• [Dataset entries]

--

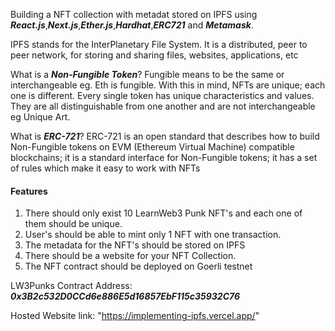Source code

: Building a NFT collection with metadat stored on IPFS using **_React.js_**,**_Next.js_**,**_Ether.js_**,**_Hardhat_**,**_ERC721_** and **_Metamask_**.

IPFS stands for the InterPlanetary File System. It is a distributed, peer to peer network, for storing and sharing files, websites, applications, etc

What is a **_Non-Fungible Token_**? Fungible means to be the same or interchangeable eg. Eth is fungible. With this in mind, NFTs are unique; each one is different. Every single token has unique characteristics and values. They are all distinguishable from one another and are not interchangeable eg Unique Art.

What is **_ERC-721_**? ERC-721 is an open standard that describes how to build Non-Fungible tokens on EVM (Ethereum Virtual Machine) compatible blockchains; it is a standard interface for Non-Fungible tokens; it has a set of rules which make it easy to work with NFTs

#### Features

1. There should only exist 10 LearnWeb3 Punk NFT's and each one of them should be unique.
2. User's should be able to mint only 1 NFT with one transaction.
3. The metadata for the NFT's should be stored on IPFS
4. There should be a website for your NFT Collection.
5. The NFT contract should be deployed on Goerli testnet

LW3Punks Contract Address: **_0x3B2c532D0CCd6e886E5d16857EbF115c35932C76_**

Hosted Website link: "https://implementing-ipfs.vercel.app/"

--

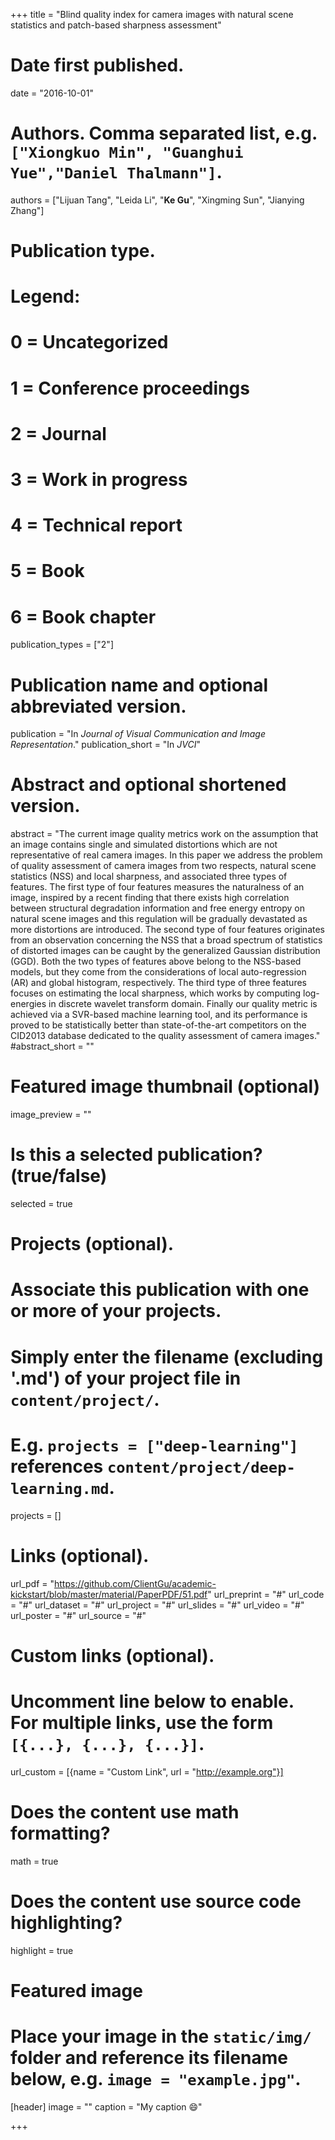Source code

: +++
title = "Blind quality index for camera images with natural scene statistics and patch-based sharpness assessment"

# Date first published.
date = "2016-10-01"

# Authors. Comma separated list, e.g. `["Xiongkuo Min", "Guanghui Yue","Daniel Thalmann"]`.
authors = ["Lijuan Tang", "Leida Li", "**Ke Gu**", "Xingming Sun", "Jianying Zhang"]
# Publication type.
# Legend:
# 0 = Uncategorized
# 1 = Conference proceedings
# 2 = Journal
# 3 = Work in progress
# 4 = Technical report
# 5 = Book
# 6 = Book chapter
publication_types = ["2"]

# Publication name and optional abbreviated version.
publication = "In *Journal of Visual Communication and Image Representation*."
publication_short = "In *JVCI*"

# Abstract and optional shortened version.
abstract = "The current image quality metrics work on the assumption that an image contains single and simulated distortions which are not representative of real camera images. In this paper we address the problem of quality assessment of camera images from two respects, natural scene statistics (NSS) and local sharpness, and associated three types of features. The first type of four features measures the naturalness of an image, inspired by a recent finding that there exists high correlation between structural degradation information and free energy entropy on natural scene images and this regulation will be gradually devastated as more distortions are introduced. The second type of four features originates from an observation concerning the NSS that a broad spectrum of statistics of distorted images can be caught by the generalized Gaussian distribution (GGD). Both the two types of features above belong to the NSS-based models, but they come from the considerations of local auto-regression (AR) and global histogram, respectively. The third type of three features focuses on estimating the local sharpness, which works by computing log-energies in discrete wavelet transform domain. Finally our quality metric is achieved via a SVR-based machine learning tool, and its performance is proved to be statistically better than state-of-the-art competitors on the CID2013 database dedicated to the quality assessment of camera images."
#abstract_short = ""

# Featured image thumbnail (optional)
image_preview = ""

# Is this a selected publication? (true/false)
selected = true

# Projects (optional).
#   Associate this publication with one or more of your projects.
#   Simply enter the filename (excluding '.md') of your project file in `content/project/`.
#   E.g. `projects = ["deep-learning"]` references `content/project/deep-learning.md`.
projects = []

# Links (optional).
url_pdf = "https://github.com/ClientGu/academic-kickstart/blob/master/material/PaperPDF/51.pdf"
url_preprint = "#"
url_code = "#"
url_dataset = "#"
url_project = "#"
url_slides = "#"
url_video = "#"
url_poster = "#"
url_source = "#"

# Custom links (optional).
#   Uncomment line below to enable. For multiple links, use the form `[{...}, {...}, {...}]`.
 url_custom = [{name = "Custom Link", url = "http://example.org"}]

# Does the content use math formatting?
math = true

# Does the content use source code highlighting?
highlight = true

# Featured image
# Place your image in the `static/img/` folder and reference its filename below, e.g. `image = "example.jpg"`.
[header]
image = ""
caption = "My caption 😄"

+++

--

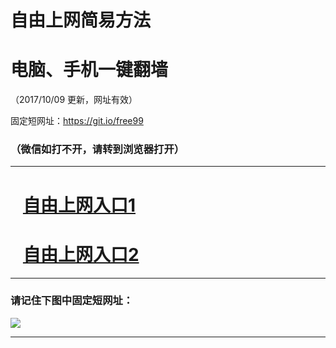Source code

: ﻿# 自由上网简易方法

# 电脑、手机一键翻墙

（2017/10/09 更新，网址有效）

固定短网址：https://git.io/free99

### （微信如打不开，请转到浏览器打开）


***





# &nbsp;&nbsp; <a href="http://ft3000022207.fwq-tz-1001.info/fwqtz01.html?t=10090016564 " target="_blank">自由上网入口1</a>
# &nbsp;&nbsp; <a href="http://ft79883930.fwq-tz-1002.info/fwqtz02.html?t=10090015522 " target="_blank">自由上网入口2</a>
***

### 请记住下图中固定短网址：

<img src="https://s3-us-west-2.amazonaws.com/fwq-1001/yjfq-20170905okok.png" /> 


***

--

• [Assignment] Only a number is wanted here: the count of lines above that contain the word "selected".

• [Reply to the task] 2